Entries taken from a collection:

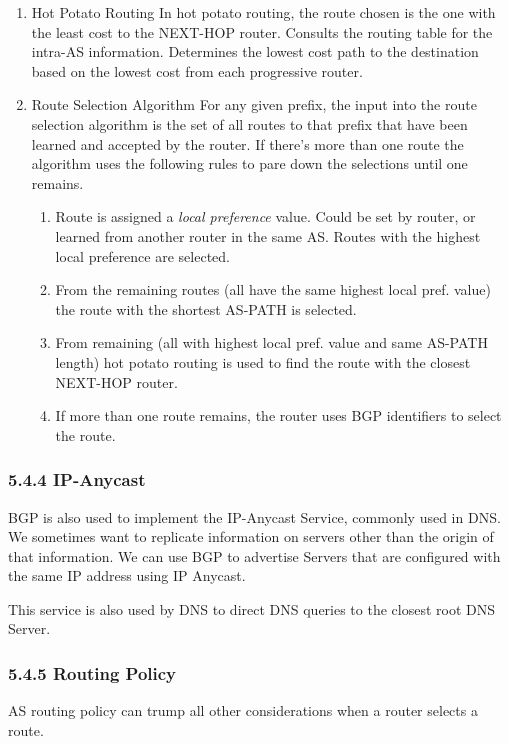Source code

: \documentclass[11pt]{article}
\begin{document}
\begin{enumerate}
\item Hot Potato Routing
\label{sec:orgcb65d89}
In hot potato routing, the route chosen is the one with the least cost to the NEXT-HOP router. Consults the routing table for the intra-AS information. Determines the lowest cost path to the destination based on the lowest cost from each progressive router. 

\item Route Selection Algorithm
\label{sec:org0dc021c}
For any given prefix, the input into the route selection algorithm is the set of all routes to that prefix that have been learned and accepted by the router. If there's more than one route the algorithm uses the following rules to pare down the selections until one remains.

\begin{enumerate}
\item Route is assigned a \emph{local preference} value. Could be set by router, or learned from another router in the same AS. Routes with the highest local preference are selected.
\item From the remaining routes (all have the same highest local pref. value) the route with the shortest AS-PATH is selected.
\item From remaining (all with highest local pref. value and same AS-PATH length) hot potato routing is used to find the route with the closest NEXT-HOP router.
\item If more than one route remains, the router uses BGP identifiers to select the route.
\end{enumerate}
\end{enumerate}

\subsubsection{5.4.4 IP-Anycast}
\label{sec:org33ebf22}
BGP is also used to implement the IP-Anycast Service, commonly used in DNS.
We sometimes want to replicate information on servers other than the origin of that information. 
We can use BGP to advertise Servers that are configured with the same IP address using IP Anycast.

This service is also used by DNS to direct DNS queries to the closest root DNS Server. 

\subsubsection{5.4.5 Routing Policy}
\label{sec:org31fcb29}
AS routing policy can trump all other considerations when a router selects a route. 
\end{document}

> **WORK TO COMPLETE**
Retype the entries above exactly, starting at their first line and ending with the line that holds "We can use BGP"; pictures stay out.

> **RESPONSE FOR THIS EXERCISE**
Source code

: \documentclass[11pt]{article}
\begin{document}
\begin{enumerate}
\item Hot Potato Routing
\label{sec:orgcb65d89}
In hot potato routing, the route chosen is the one with the least cost to the NEXT-HOP router. Consults the routing table for the intra-AS information. Determines the lowest cost path to the destination based on the lowest cost from each progressive router. 

\item Route Selection Algorithm
\label{sec:org0dc021c}
For any given prefix, the input into the route selection algorithm is the set of all routes to that prefix that have been learned and accepted by the router. If there's more than one route the algorithm uses the following rules to pare down the selections until one remains.

\begin{enumerate}
\item Route is assigned a \emph{local preference} value. Could be set by router, or learned from another router in the same AS. Routes with the highest local preference are selected.
\item From the remaining routes (all have the same highest local pref. value) the route with the shortest AS-PATH is selected.
\item From remaining (all with highest local pref. value and same AS-PATH length) hot potato routing is used to find the route with the closest NEXT-HOP router.
\item If more than one route remains, the router uses BGP identifiers to select the route.
\end{enumerate}
\end{enumerate}

\subsubsection{5.4.4 IP-Anycast}
\label{sec:org33ebf22}
BGP is also used to implement the IP-Anycast Service, commonly used in DNS.
We sometimes want to replicate information on servers other than the origin of that information. 
We can use BGP to advertise Servers that are configured with the same IP address using IP Anycast.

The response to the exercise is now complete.